CQ does not always require a high level of EQ. For example, understanding appropriate cultural behaviours, such as shaking hands, doesn’t require EQ. Some aspects of EQ are not related to CQ because many aspects of EQ involve internal processes. For example, perceiving and understanding one’s own emotions is not influenced by being culturally intelligent. So, one could have high EQ but not CQ. So, CQ has some components that are distinct from EQ.
In sum, CQ is expanding on SI and EQ because it addresses an extra layer of complexity in determining what things mean with differences – as a result, this requires a person to gain deep self-awareness and strive for other-awareness in situations that are not familiar.
Now that we have discussed the various components of Cultural Intelligence, it’s important to demonstrate how one can develop this important set of CQ skills.
The PROCESS of Mindfulness and CQ
Mindfulness is a metacognitive strategy that the culturally intelligent person must practice if she or he is to be successful in cross-cultural interactions. Mindfulness requires reflectively paying attention through monitoring personal feelings, thoughts, and actions. It allows people to make sense of cultural situations, events and actions within one’s frame of reference by removing a rigid or fixed mindset, also known as “cultural sense-making,” which is the terminology used in certain global leadership literature.  They define cultural sense-making (which will be discussed later in this article) as a cognitive approach that helps us to organize and interpret information—away from that we can make sense of our perceived social reality—it is a form of mindfulness.
Mindfulness originally stemmed from Eastern spiritual traditions of meditation, which prompts a person to consciously observe and change one’s mental habits. This form of mindfulness considers mental, emotional, and physical states, which helps an individual being touch with internal thoughts and feelings in relation to external conditions. The goal is to focus on the present moment and be aware of those intuitive notions or ideas that come to mind and open up new insights. For example, if you are having negative thoughts and you want to rid yourself of the manifestations of those negative thoughts, you identify what might be causing the negativity and then focus on having positive thoughts about that subject. Even breathing can be developed as a tool to help control negative distractions and build positive concentration. This enables you to become aware of such negativity in order to mindfully transform your thinking. In brief, you monitor what you are thinking and how this is affecting emotional, attitudinal, or physical well-being in order to respond and act in an appropriate manner.

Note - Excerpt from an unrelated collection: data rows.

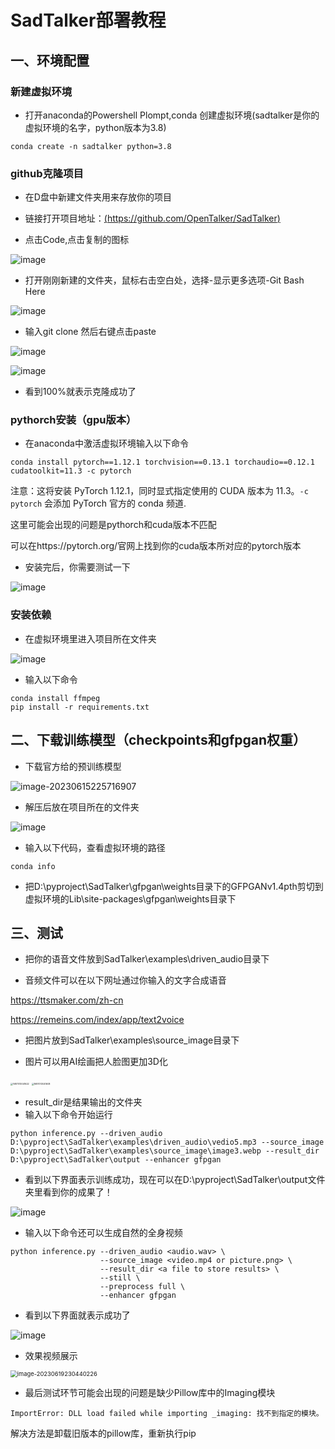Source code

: # SadTalker部署教程

## 一、环境配置

### 新建虚拟环境

- 打开anaconda的Powershell Plompt,conda 创建虚拟环境(sadtalker是你的虚拟环境的名字，python版本为3.8)

```
conda create -n sadtalker python=3.8
```

### github克隆项目

- 在D盘中新建文件夹用来存放你的项目
- 链接打开项目地址：[(https://github.com/OpenTalker/SadTalker)](https://github.com/OpenTalker/SadTalker)

- 点击Code,点击复制的图标

![image](https://github.com/joyjingyun/Sadtalker-s-tutorial/blob/main/image/image-20230615221727366.png)

- 打开刚刚新建的文件夹，鼠标右击空白处，选择-显示更多选项-Git Bash Here

![image](https://github.com/joyjingyun/Sadtalker-s-tutorial/blob/main/image/image-20230615221940916.png)

- 输入git clone 然后右键点击paste

![image](https://github.com/joyjingyun/Sadtalker-s-tutorial/blob/main/image/image-20230609141636697.png)

![image](https://github.com/joyjingyun/Sadtalker-s-tutorial/blob/main/image/image-20230615222205842.png)

- 看到100%就表示克隆成功了



### pythorch安装（gpu版本）

- 在anaconda中激活虚拟环境输入以下命令

```
conda install pytorch==1.12.1 torchvision==0.13.1 torchaudio==0.12.1 cudatoolkit=11.3 -c pytorch
```

注意：这将安装 PyTorch 1.12.1，同时显式指定使用的 CUDA 版本为 11.3。`-c pytorch` 会添加 PyTorch 官方的 conda 频道.

这里可能会出现的问题是pythorch和cuda版本不匹配

可以在https://pytorch.org/官网上找到你的cuda版本所对应的pytorch版本

- 安装完后，你需要测试一下

![image](https://github.com/joyjingyun/Sadtalker-s-tutorial/blob/main/image/image-20230615223350028.png)

### 安装依赖

- 在虚拟环境里进入项目所在文件夹

![image](https://github.com/joyjingyun/Sadtalker-s-tutorial/blob/main/image/image-20230615224035429.png)

- 输入以下命令

```
conda install ffmpeg
pip install -r requirements.txt
```

## 二、下载训练模型（checkpoints和gfpgan权重）

- 下载官方给的预训练模型

![image-20230615225716907](C:\Users\86151\AppData\Roaming\Typora\typora-user-images\image-20230615225716907.png)

- 解压后放在项目所在的文件夹

![image](https://github.com/joyjingyun/Sadtalker-s-tutorial/blob/main/image/image-20230615231000274.png)

- 输入以下代码，查看虚拟环境的路径

```
conda info
```

- 把D:\pyproject\SadTalker\gfpgan\weights目录下的GFPGANv1.4pth剪切到虚拟环境的Lib\site-packages\gfpgan\weights目录下



## 三、测试

- 把你的语音文件放到SadTalker\examples\driven_audio目录下

- 音频文件可以在以下网址通过你输入的文字合成语音

https://ttsmaker.com/zh-cn

https://remeins.com/index/app/text2voice

- 把图片放到SadTalker\examples\source_image目录下

- 图片可以用AI绘画把人脸图更加3D化

<img src="[image](https://github.com/joyjingyun/Sadtalker-s-tutorial/blob/main/image/1687013041622.jpg)" alt="1687013041622" style="zoom:25%;" />

<img src="[image]https://github.com/joyjingyun/Sadtalker-s-tutorial/blob/main/image/1687013041608.webp" alt="1687013041608" style="zoom:25%;" />



- result_dir是结果输出的文件夹
- 输入以下命令开始运行

```
python inference.py --driven_audio D:\pyproject\SadTalker\examples\driven_audio\vedio5.mp3 --source_image D:\pyproject\SadTalker\examples\source_image\image3.webp --result_dir D:\pyproject\SadTalker\output --enhancer gfpgan
```



- 看到以下界面表示训练成功，现在可以在D:\pyproject\SadTalker\output文件夹里看到你的成果了！

![image](https://github.com/joyjingyun/Sadtalker-s-tutorial/blob/main/image/image-20230616083906119.png)



- 输入以下命令还可以生成自然的全身视频

```
python inference.py --driven_audio <audio.wav> \
                    --source_image <video.mp4 or picture.png> \
                    --result_dir <a file to store results> \
                    --still \
                    --preprocess full \
                    --enhancer gfpgan 
```

- 看到以下界面就表示成功了

![image](https://github.com/joyjingyun/Sadtalker-s-tutorial/blob/main/image/image-20230619230259026.png)

- 效果视频展示

<img src=[image](https://github.com/joyjingyun/Sadtalker-s-tutorial/blob/main/image/image-20230619230440226.png) alt="image-20230619230440226" style="zoom: 67%;" />

- 最后测试环节可能会出现的问题是缺少Pillow库中的Imaging模块

```
ImportError: DLL load failed while importing _imaging: 找不到指定的模块。
```

解决方法是卸载旧版本的pillow库，重新执行pip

The construct of mindfulness has attracted significant attention in a variety of academic and professional fields. Mindfulness was introduced to the field of psychology by Langer then carried over to the field of interpersonal communication and eventually found its way into the intercultural literature as well as in the area of global leadership. In the field of education, the construct of mindfulness is often referred to as the reflective practice and in business education (the reflective leader–manager).
To this end, the opposite of being mindful is mindlessness, like being on auto-pilot. With mindlessness, there is no need to think about what you are doing because it comes naturally and is accepted and expected—you certainly don’t need to question your assumptions because you expect everything to happen the way it always has. This is ethnocentrism, which blinds us to the multiple reasons and possibilities behind any situation or interaction. When someone only perceives the world from one framework, that person is exhibiting mindlessness.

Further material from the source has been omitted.